One of the strengths of a remotely sensed data set is that it represents a complete spatial population; however, in order to make sense of this population, the most successful classifiers first require that areas of the image be selected as training data. This paper describes a method that solves the problem of selecting suitable training sites when it is not practical to select these using ground truth. The method was developed to provide a training data set for a statistical decision tree classifier to analyse the National Oceanic and Atmospheric Administration's (NOAA) Advanced Very-High Resolution Radiometer (AVHRR) multispectral satellite images of Antarctica. This was in response to a user request for a tool to develop a data set for a statistical decision tree package, "S-Plus." It was found that the same tool could be used to create training data for use with other systems.

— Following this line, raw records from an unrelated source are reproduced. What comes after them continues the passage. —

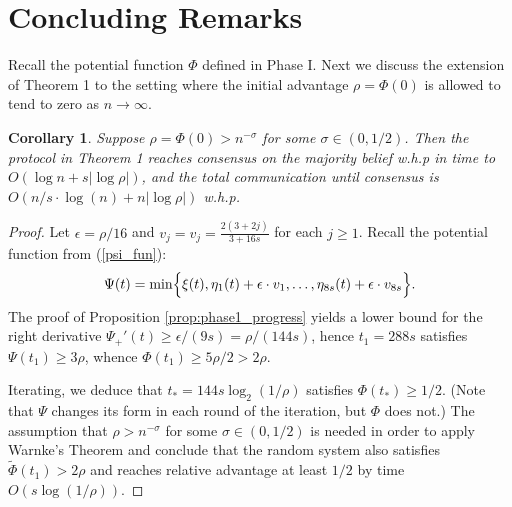 \documentclass[a4paper,12pt]{article}
\newtheorem{corollary}{Corollary}
\begin{document}
\section{Concluding Remarks}

Recall the potential function $\Phi$ defined in Phase I. Next we discuss the extension of Theorem 1 to the setting where the initial advantage $\rho=\Phi(0)$ is allowed to tend to zero as $n \to \infty$.
\begin{corollary} Suppose $\rho=\Phi(0)>n^{-\sigma}$ for some $\sigma \in (0,1/2)$.
Then the protocol in Theorem 1 reaches consensus on the majority belief w.h.p in  time to $O(\log{n} +s|\log\rho|)$, and the total communication until consensus is $O(n/s \cdot \log(n)+ n |\log \rho|)$ w.h.p.
\end{corollary}
\begin{proof}
Let $\epsilon=\rho/16$ and $v_j= v_j  = \frac{2(3+ 2j)}{3+16s}$ for each $j \geq 1$. Recall the potential function from (\ref{psi_fun}):
\begin{align} 
\Psi(t) = \min\Bigl\{ \xi(t), \eta_1(t) + \epsilon \cdot v_1, \ldots, \eta_{8s}(t) + \epsilon \cdot v_{8s} \Bigr\}.
\end{align}
The proof of Proposition \ref{prop:phase1_progress} yields a lower bound for the right derivative
$\Psi_{+}'(t)  \ge \epsilon/(9s)=\rho/(144s)$, hence $t_1=288s$ satisfies
$\Psi(t_1) \ge 3\rho$, whence $\Phi(t_1)  \ge 5\rho/2>2\rho$. 

Iterating, we deduce that
$t_*=144s \log_2(1/\rho)$ satisfies $\Phi(t_*) \ge 1/2$. 
(Note that $\Psi$ changes its form in each round of the iteration, but $\Phi$ does not.) 
The assumption that $\rho>n^{-\sigma}$ for some $\sigma \in (0,1/2)$ is needed in order to apply Warnke's Theorem and conclude that the random system also satisfies $\tilde{\Phi}(t_1)>2\rho$ and reaches relative advantage at least $1/2$ by time $O(s\log(1/\rho))$.
\end{proof}





\end{document}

Statistical classifiers are dependent for their accuracy on the quality of the training data rather than on the algorithm used for classification. The training data set needs to be representative of the whole area to be classified. The populations of pixels used for training must be statistically significant. This means that there is a need to know the minimum number of observations required to characterise a particular site to an acceptable level of error.

Ground-truthed training data in Antarctica is difficult to obtain. In other domains, for example, vegetation classification training data are developed using ground truth combined with aerial and satellite interpretation to identify representative vegetation types. Vegetation is relatively stable over time. In Antarctica there can be rapid changes in features such as sea ice that cannot easily be verified on the ground; therefore, training data must be developed directly from satellite images.

The tool allows an expert image interpreter to choose sample points on an image and apply a label to each one. The label and pixel values for that point on all bands are then stored. The tool's operation gives the user the choice of automatically sampling an image or allowing a user to sample the image in a directed way. In the former case the user can specify the coarseness of the sampling grid and then is asked to supply names at each sampling point. The user can switch between image bands to help decide on the label to be attached to the sampling point. It is possible to switch between automatic sampling and user-directed sampling. This feature was added because if a coarse grid was chosen for automatic sampling, some important features could be missed.

This paper will describe the operation of the spatial sampling tool and the results of using the sample to develop a decision tree by submitting this sample to the S-Plus decision tree package. The results of applying this decision tree to classify Antarctic sea-ice will be presented.